Following our test, we were asked to read “The City of Robots” by theorist Umberto Eco. I found this package to be of much interest since it uses Disneyland and Disney World to exemplify what he is discussing and they are both theme parks that I have visited in the past.

However, I would like to relate Eco’s works to another place which I frequented as a child in the past called Rawhide in Arizona. Even if you go on the website, it says that Rawhide is an 1880’s western town and plays western theme music to confirm this. By doing this, we are led to believe that it is a real western town when it is merely a representation of one.
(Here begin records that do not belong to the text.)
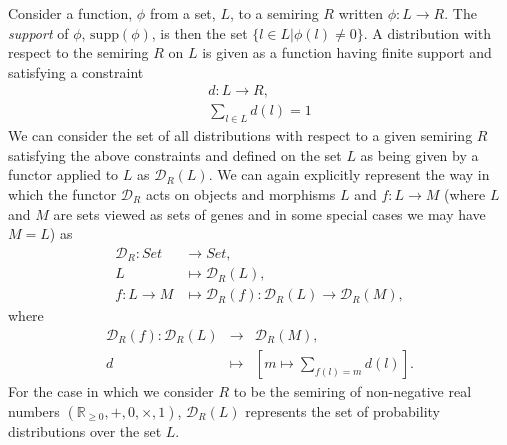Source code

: Consider a function, $\phi$ from a set, $L$, to a semiring $R$ written $\phi \colon L \rightarrow R$. The \emph{support} of $\phi$, $\text{supp}(\phi)$, is then the set $\{ l \in L | \phi(l) \neq 0 \}$. A distribution with respect to the semiring $R$ on $L$ is given as a function having finite support and satisfying a constraint
\begin{eqnarray*}
d \colon L \rightarrow R,\\
\sum_{l \in L} d(l) = 1
\end{eqnarray*}
We can consider the set of all distributions with respect to a given semiring $R$ satisfying the above constraints and defined on the set $L$ as being given by a functor applied to $L$ as $\mathcal{D}_R (L)$. We can again explicitly represent the way in which the functor $\mathcal{D}_R$ acts on objects and morphisms $L$ and $f \colon L \rightarrow M$ (where $L$ and $M$ are sets viewed as sets of genes and in some special cases we may have $M=L$) as
\begin{equation}\label{eq:distfunctor}
\begin{split}
\mathcal{D}_R \colon Set &\rightarrow Set,\\
L &\mapsto \mathcal{D}_R (L),\\
f \colon L \rightarrow M &\mapsto \mathcal{D}_R (f) \colon \mathcal{D}_R (L) \rightarrow \mathcal{D}_R (M),
\end{split}
\end{equation}
where
\begin{eqnarray*}
\mathcal{D}_R (f) \colon \mathcal{D}_R (L) &\rightarrow& \mathcal{D}_R (M),\\
d &\mapsto& \left[ m \mapsto \sum_{f(l)=m} d(l) \right].
\end{eqnarray*}
For the case in which we consider $R$ to be the semiring of non-negative real numbers $\left( \mathbb{R}_{\geq 0},+,0,\times,1 \right)$, $\mathcal{D}_R (L)$ represents the set of probability distributions over the set $L$.

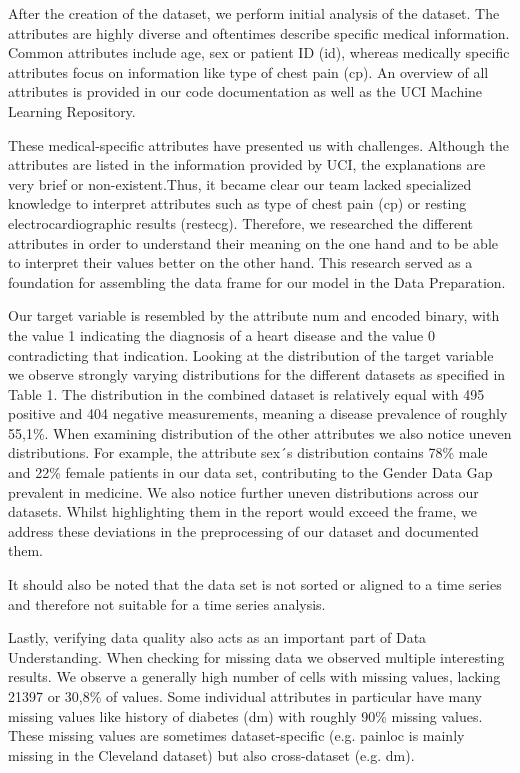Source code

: After the creation of the dataset, we perform initial analysis of the dataset. The attributes are highly diverse and oftentimes describe specific medical information. Common attributes include age, sex or patient ID (id), whereas medically specific attributes focus on information like type of chest pain (cp). An overview of all attributes is provided in our code documentation as well as the UCI Machine Learning Repository. 

These medical-specific attributes have presented us with challenges. Although the attributes are listed in the information provided by UCI, the explanations are very brief or non-existent.Thus, it became clear our team lacked specialized knowledge to interpret attributes such as type of chest pain (cp) or resting electrocardiographic results (restecg). Therefore, we researched the different attributes in order to understand their meaning on the one hand and to be able to interpret their values better on the other hand. This research served as a foundation for assembling the data frame for our model in the Data Preparation. 

Our target variable is resembled by the attribute num and encoded binary, with the value 1 indicating the diagnosis of a heart disease and the value 0 contradicting that indication. Looking at the distribution of the target variable we observe strongly varying distributions for the different datasets as specified in Table 1. The distribution in the combined dataset is relatively equal with 495 positive and 404 negative measurements, meaning a disease prevalence of roughly 55,1\%. When examining distribution of the other attributes we also notice uneven distributions. For example, the attribute sex´s distribution contains 78\% male and 22\% female patients in our data set, contributing to the Gender Data Gap prevalent in medicine. We also notice further uneven distributions across our datasets. Whilst highlighting them in the report would exceed the frame, we address these deviations in the preprocessing of our dataset and documented them.  

It should also be noted that the data set is not sorted or aligned to a time series and therefore not suitable for a time series analysis. 

Lastly, verifying data quality also acts as an important part of Data Understanding. When checking for missing data we observed multiple interesting results. We observe a generally high number of cells with missing values, lacking 21397 or 30,8\% of values. Some individual attributes in particular have many missing values like history of diabetes (dm) with roughly 90\% missing values. These missing values are sometimes dataset-specific (e.g. painloc is mainly missing in the Cleveland dataset) but also cross-dataset (e.g. dm). 

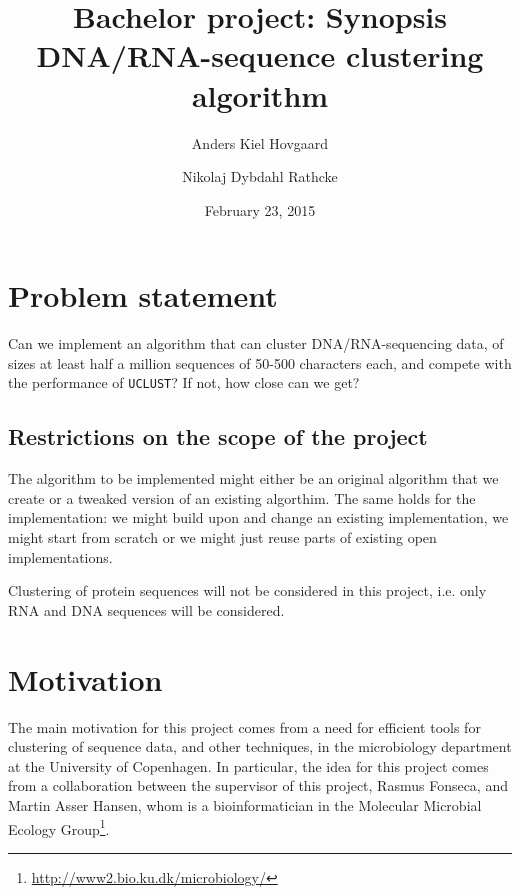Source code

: \documentclass[12pt,a4paper]{article}
\title{Bachelor project: Synopsis \\
       \vspace{2mm}
       {\LARGE DNA/RNA-sequence clustering algorithm}} %
\author{Anders Kiel Hovgaard \and Nikolaj Dybdahl Rathcke}
\date{February 23, 2015}
\begin{document}
\maketitle
\thispagestyle{fancy}

\section{Problem statement}
Can we implement an algorithm that can cluster DNA/RNA-sequencing data, of
sizes at least half a million sequences of 50-500 characters each, and compete
with the performance of \texttt{UCLUST}? If not, how close can we get?



\subsection{Restrictions on the scope of the project}
The algorithm to be implemented might either be an original algorithm that we
create or a tweaked version of an existing algorthim. The same holds for the
implementation: we might build upon and change an existing implementation, we
might start from scratch or we might just reuse parts of existing open
implementations. %

Clustering of protein sequences will not be considered in this project, i.e.
only RNA and DNA sequences will be considered.


\section{Motivation}
The main motivation for this project comes from a need for efficient tools for
clustering of sequence data, and other techniques, in the microbiology
department at the University of Copenhagen. In particular, the idea for this
project comes from a collaboration between the supervisor of this project,
Rasmus Fonseca, and Martin Asser Hansen, whom is a bioinformatician in the
Molecular Microbial Ecology
Group\footnote{\url{http://www2.bio.ku.dk/microbiology/}}.
\end{document}

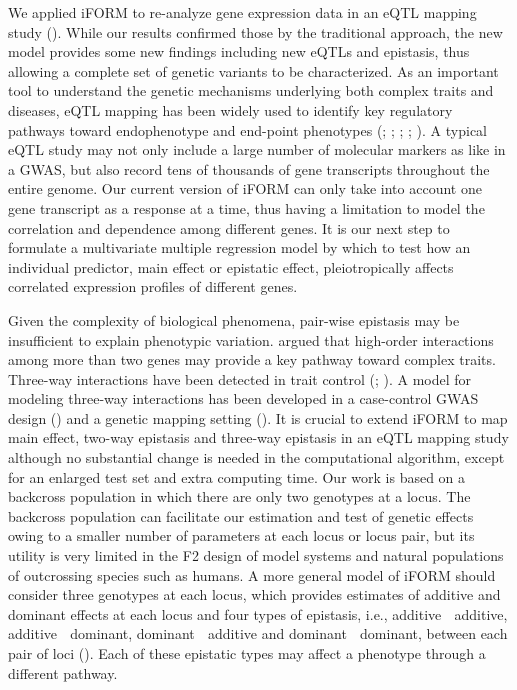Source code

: \documentclass[]{book}
\theoremstyle{definition}
\theoremstyle{definition}
\theoremstyle{remark}
\begin{document}
We applied iFORM to re-analyze gene expression data in an eQTL mapping
study (\cite{rockman2010selection}). While our results confirmed those
by the traditional approach, the new model provides some new findings
including new eQTLs and epistasis, thus allowing a complete set of
genetic variants to be characterized. As an important tool to understand
the genetic mechanisms underlying both complex traits and diseases, eQTL
mapping has been widely used to identify key regulatory pathways toward
endophenotype and end-point phenotypes (\cite{schadt2005integrative};
\cite{emilsson2008genetics}; \cite{cookson2009mapping};
\cite{pickrell2010understanding}; \cite{nica2013expression}). A typical
eQTL study may not only include a large number of molecular markers as
like in a GWAS, but also record tens of thousands of gene transcripts
throughout the entire genome. Our current version of iFORM can only take
into account one gene transcript as a response at a time, thus having a
limitation to model the correlation and dependence among different
genes. It is our next step to formulate a multivariate multiple
regression model by which to test how an individual predictor, main
effect or epistatic effect, pleiotropically affects correlated
expression profiles of different genes.

Given the complexity of biological phenomena, pair-wise epistasis may be
insufficient to explain phenotypic variation.
\cite{imielinski2008exploiting} argued that high-order interactions
among more than two genes may provide a key pathway toward complex
traits. Three-way interactions have been detected in trait control
(\cite{mcmullen1998quantitative}; \cite{stich2007power}). A model for
modeling three-way interactions has been developed in a case-control
GWAS design (\cite{wang2010general}) and a genetic mapping setting
(\cite{pang2013statistical}). It is crucial to extend iFORM to map main
effect, two-way epistasis and three-way epistasis in an eQTL mapping
study although no substantial change is needed in the computational
algorithm, except for an enlarged test set and extra computing time. Our
work is based on a backcross population in which there are only two
genotypes at a locus. The backcross population can facilitate our
estimation and test of genetic effects owing to a smaller number of
parameters at each locus or locus pair, but its utility is very limited
in the F2 design of model systems and natural populations of outcrossing
species such as humans. A more general model of iFORM should consider
three genotypes at each locus, which provides estimates of additive and
dominant effects at each locus and four types of epistasis, i.e.,
additive  additive, additive  dominant, dominant  additive and
dominant  dominant, between each pair of loci
(\cite{kempthorne1968correlation}). Each of these epistatic types may
affect a phenotype through a different pathway.
\end{document}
From the instant you walk in, it is evident that it is what Eco calls a “masterpiece{s} of falsification”. Children get to go mining for ‘gold’ which is really rocks painted with gold color also known as a reproduction of the gold itself and the way it was separated from other rocks and dirt. The total fake is admitted as when you walk in it appears real from the saloons where people eat, to the activities, to the clothes and how the employees act. There are even live gun shows between cowboys and they give out warrants and put you in ‘jail’ for things such as roughhousing. As a child, I admired the perfection of the fake and mistook it for real. The illusion produced by Rawhide stimulates the desire for it. You do things such as eating rattle snake and riding horses- just like the cowboys did. I feel as though at that age, if I went into an actual old western town I would wonder where the cowboys were and where the fights with pistols were, missing the image of a real western town that Rawhide provided me with. With Rawhide, you get confused by the verisimilitude – the fact that there seems to be a collapse between reality and fiction. This relates to what Lyotard was saying when we cannot tell the difference between the two as they appear extremely similar.